_Work task:_
Please give an exact transcription of the records shown below.

_Supplied material:_
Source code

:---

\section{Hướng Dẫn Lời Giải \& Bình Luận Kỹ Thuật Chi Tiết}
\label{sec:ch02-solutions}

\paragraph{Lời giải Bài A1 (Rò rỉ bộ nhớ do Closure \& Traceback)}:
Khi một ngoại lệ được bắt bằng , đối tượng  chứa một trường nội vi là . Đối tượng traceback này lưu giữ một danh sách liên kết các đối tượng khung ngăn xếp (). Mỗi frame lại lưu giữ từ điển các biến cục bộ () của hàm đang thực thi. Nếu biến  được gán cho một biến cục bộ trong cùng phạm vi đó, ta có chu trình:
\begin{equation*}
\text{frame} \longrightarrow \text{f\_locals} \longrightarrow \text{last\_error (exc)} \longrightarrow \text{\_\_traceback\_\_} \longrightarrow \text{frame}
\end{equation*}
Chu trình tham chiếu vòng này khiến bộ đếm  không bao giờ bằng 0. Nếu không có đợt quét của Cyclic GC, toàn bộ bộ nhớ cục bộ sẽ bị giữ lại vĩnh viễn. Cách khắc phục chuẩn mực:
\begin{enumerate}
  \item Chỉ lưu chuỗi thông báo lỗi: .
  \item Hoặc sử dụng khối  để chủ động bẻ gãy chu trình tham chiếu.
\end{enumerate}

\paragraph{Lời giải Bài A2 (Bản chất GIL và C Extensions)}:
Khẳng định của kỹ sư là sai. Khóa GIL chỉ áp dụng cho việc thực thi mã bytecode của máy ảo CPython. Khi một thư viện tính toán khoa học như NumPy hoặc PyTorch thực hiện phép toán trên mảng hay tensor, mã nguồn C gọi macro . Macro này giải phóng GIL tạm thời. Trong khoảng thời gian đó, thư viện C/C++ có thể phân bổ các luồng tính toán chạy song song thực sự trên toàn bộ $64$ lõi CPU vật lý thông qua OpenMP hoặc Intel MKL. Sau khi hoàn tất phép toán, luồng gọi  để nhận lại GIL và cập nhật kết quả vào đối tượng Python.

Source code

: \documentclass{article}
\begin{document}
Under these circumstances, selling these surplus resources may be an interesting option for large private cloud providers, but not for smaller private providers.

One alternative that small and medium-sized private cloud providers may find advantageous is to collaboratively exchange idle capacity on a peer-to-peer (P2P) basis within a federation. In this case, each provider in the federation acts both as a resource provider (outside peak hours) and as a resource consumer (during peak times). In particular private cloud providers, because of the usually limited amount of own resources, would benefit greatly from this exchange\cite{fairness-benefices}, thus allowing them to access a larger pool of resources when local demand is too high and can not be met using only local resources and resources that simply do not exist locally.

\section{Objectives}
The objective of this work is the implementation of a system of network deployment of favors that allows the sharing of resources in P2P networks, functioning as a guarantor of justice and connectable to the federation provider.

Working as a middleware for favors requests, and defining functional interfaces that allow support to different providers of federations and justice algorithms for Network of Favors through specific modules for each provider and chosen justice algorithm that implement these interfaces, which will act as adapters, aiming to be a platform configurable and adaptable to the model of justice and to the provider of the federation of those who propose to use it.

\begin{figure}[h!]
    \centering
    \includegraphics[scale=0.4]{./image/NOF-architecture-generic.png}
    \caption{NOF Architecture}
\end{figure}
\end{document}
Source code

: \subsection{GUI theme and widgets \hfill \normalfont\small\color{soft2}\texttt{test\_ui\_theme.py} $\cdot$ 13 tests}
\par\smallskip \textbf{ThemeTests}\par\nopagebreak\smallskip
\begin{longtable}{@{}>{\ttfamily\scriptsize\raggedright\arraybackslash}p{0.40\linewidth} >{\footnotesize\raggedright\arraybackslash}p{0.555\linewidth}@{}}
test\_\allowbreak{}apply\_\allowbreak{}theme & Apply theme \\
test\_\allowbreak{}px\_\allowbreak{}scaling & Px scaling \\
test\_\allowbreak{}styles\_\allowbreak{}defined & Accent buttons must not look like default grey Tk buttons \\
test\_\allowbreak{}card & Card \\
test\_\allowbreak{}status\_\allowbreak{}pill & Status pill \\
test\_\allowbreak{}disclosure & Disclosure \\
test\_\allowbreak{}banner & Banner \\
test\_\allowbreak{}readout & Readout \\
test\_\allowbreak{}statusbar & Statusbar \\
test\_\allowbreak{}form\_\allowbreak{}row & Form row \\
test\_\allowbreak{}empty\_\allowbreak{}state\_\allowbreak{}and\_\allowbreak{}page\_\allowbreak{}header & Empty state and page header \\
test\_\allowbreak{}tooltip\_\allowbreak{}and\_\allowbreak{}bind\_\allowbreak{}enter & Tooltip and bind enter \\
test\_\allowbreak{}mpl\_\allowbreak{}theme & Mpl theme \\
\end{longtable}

_Your solution:_
Source code

:---

\section{Hướng Dẫn Lời Giải \& Bình Luận Kỹ Thuật Chi Tiết}
\label{sec:ch02-solutions}

\paragraph{Lời giải Bài A1 (Rò rỉ bộ nhớ do Closure \& Traceback)}:
Khi một ngoại lệ được bắt bằng , đối tượng  chứa một trường nội vi là . Đối tượng traceback này lưu giữ một danh sách liên kết các đối tượng khung ngăn xếp (). Mỗi frame lại lưu giữ từ điển các biến cục bộ () của hàm đang thực thi. Nếu biến  được gán cho một biến cục bộ trong cùng phạm vi đó, ta có chu trình:
\begin{equation*}
\text{frame} \longrightarrow \text{f\_locals} \longrightarrow \text{last\_error (exc)} \longrightarrow \text{\_\_traceback\_\_} \longrightarrow \text{frame}
\end{equation*}
Chu trình tham chiếu vòng này khiến bộ đếm  không bao giờ bằng 0. Nếu không có đợt quét của Cyclic GC, toàn bộ bộ nhớ cục bộ sẽ bị giữ lại vĩnh viễn. Cách khắc phục chuẩn mực:
\begin{enumerate}
  \item Chỉ lưu chuỗi thông báo lỗi: .
  \item Hoặc sử dụng khối  để chủ động bẻ gãy chu trình tham chiếu.
\end{enumerate}

\paragraph{Lời giải Bài A2 (Bản chất GIL và C Extensions)}:
Khẳng định của kỹ sư là sai. Khóa GIL chỉ áp dụng cho việc thực thi mã bytecode của máy ảo CPython. Khi một thư viện tính toán khoa học như NumPy hoặc PyTorch thực hiện phép toán trên mảng hay tensor, mã nguồn C gọi macro . Macro này giải phóng GIL tạm thời. Trong khoảng thời gian đó, thư viện C/C++ có thể phân bổ các luồng tính toán chạy song song thực sự trên toàn bộ $64$ lõi CPU vật lý thông qua OpenMP hoặc Intel MKL. Sau khi hoàn tất phép toán, luồng gọi  để nhận lại GIL và cập nhật kết quả vào đối tượng Python.

Source code

: \documentclass{article}
\begin{document}
Under these circumstances, selling these surplus resources may be an interesting option for large private cloud providers, but not for smaller private providers.

One alternative that small and medium-sized private cloud providers may find advantageous is to collaboratively exchange idle capacity on a peer-to-peer (P2P) basis within a federation. In this case, each provider in the federation acts both as a resource provider (outside peak hours) and as a resource consumer (during peak times). In particular private cloud providers, because of the usually limited amount of own resources, would benefit greatly from this exchange\cite{fairness-benefices}, thus allowing them to access a larger pool of resources when local demand is too high and can not be met using only local resources and resources that simply do not exist locally.

\section{Objectives}
The objective of this work is the implementation of a system of network deployment of favors that allows the sharing of resources in P2P networks, functioning as a guarantor of justice and connectable to the federation provider.

Working as a middleware for favors requests, and defining functional interfaces that allow support to different providers of federations and justice algorithms for Network of Favors through specific modules for each provider and chosen justice algorithm that implement these interfaces, which will act as adapters, aiming to be a platform configurable and adaptable to the model of justice and to the provider of the federation of those who propose to use it.

\begin{figure}[h!]
    \centering
    \includegraphics[scale=0.4]{./image/NOF-architecture-generic.png}
    \caption{NOF Architecture}
\end{figure}
\end{document}
Source code

: \subsection{GUI theme and widgets \hfill \normalfont\small\color{soft2}\texttt{test\_ui\_theme.py} $\cdot$ 13 tests}
\par\smallskip \textbf{ThemeTests}\par\nopagebreak\smallskip
\begin{longtable}{@{}>{\ttfamily\scriptsize\raggedright\arraybackslash}p{0.40\linewidth} >{\footnotesize\raggedright\arraybackslash}p{0.555\linewidth}@{}}
test\_\allowbreak{}apply\_\allowbreak{}theme & Apply theme \\
test\_\allowbreak{}px\_\allowbreak{}scaling & Px scaling \\
test\_\allowbreak{}styles\_\allowbreak{}defined & Accent buttons must not look like default grey Tk buttons \\
test\_\allowbreak{}card & Card \\
test\_\allowbreak{}status\_\allowbreak{}pill & Status pill \\
test\_\allowbreak{}disclosure & Disclosure \\
test\_\allowbreak{}banner & Banner \\
test\_\allowbreak{}readout & Readout \\
test\_\allowbreak{}statusbar & Statusbar \\
test\_\allowbreak{}form\_\allowbreak{}row & Form row \\
test\_\allowbreak{}empty\_\allowbreak{}state\_\allowbreak{}and\_\allowbreak{}page\_\allowbreak{}header & Empty state and page header \\
test\_\allowbreak{}tooltip\_\allowbreak{}and\_\allowbreak{}bind\_\allowbreak{}enter & Tooltip and bind enter \\
test\_\allowbreak{}mpl\_\allowbreak{}theme & Mpl theme \\
\end{longtable}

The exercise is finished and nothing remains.